South Africa Gold 67890.png A worker cleans gold bars at South Africa's Gold Fields South Deep mine in Westonaria

Thu, 5 Mar 2020 Source: reuters.com

South Africa’s current account deficit narrowed to its lowest in nearly a decade in the last quarter of 2019 as Africa’s most industrialised economy recorded a significantly higher trade surplus, central bank data showed said on Thursday.

The current account deficit narrowed to 1.3% of gross domestic product (GDP) in the fourth quarter of 2019 from a shortfall of 3.7% in the third quarter.

The deficit was the lowest since a small surplus of 0.4% in the final quarter of 2010, and well shy of the 3.5% shortfall for the quarter forecast by economists surveyed by Reuters.

The trade balance showed a wider surplus of 102.5 billion rand ($6.68 billion) in the fourth quarter, more than double the revised 44 billion rand surplus in the previous three months.
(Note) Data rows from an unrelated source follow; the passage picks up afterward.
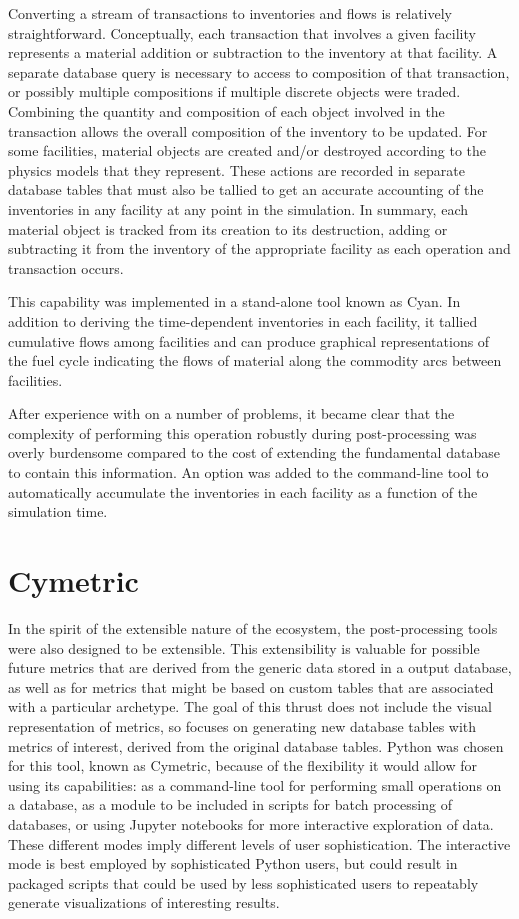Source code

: Converting a stream of transactions to inventories and flows is relatively
straightforward.  Conceptually, each transaction that involves a given
facility represents a material addition or subtraction to the inventory at
that facility.  A separate database query is necessary to access to
composition of that transaction, or possibly multiple compositions if multiple
discrete objects were traded.  Combining the quantity and composition of each
object involved in the transaction allows the overall composition of the
inventory to be updated.  For some facilities, material objects are created
and/or destroyed according to the physics models that they represent.  These
actions are recorded in separate database tables that must also be tallied to
get an accurate accounting of the inventories in any facility at any point in
the simulation. In summary, each material object is tracked from its creation
to its destruction, adding or subtracting it from the inventory of the
appropriate facility as each operation and transaction occurs.

This capability was implemented in a stand-alone tool known as Cyan.  In
addition to deriving the time-dependent inventories in each facility, it
tallied cumulative flows among facilities and can produce graphical
representations of the fuel cycle indicating the flows of material along the
commodity arcs between facilities.

After experience with \Cyclus on a number of problems, it became clear that
the complexity of performing this operation robustly during post-processing
was overly burdensome compared to the cost of extending the fundamental
\Cyclus database to contain this information.  An option was added to the
\Cyclus command-line tool to automatically accumulate the inventories in each
facility as a function of the simulation time.

\section{Cymetric}

In the spirit of the extensible nature of the \Cyclus ecosystem, the
post-processing tools were also designed to be extensible.  This extensibility
is valuable for possible future metrics that are derived from the generic data
stored in a \Cyclus output database, as well as for metrics that might be
based on custom tables that are associated with a particular archetype.  The
goal of this thrust does not include the visual representation of metrics, so
focuses on generating new database tables with metrics of interest, derived
from the original database tables.  Python was chosen for this tool, known as
Cymetric, because of the flexibility it would allow for using its
capabilities: as a command-line tool for performing small operations on a
database, as a module to be included in scripts for batch processing of
databases, or using Jupyter notebooks for more interactive
exploration of data.  These different modes imply different levels of user
sophistication.  The interactive mode is best employed by sophisticated Python
users, but could result in packaged scripts that could be used by less
sophisticated users to repeatably generate visualizations of interesting
results.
The central bank said the marked improvement in the trade balance was due to an increase in the value of merchandise exports against a decline in imports, allowing for a rise in both prices and volumes at a time when the rand weakened substantially against the U.S. dollar.

Net gold exports rose, from 70 billion rand to 93 billion rand in the fourth quarter, while the balance of services, income and current transfers, which includes portfolio investments, also improved, to a narrower 171 billion rand deficit from a 232 billion rand gap previously.

The current account, a measure of transactions of goods, services as well as primary and secondary income, has long been a sore spot for the country as the balance of payments exposed the dearth of real investment, drawing criticism of government’s economic management.

Increasing borrowing over the last decade due to persistently weak growth has led to a sharp increase in public debt, north of the 60% to GDP ratio seen as red line by credit ratings agencies, leaving the country heavily reliant on typically volatile portfolio flows.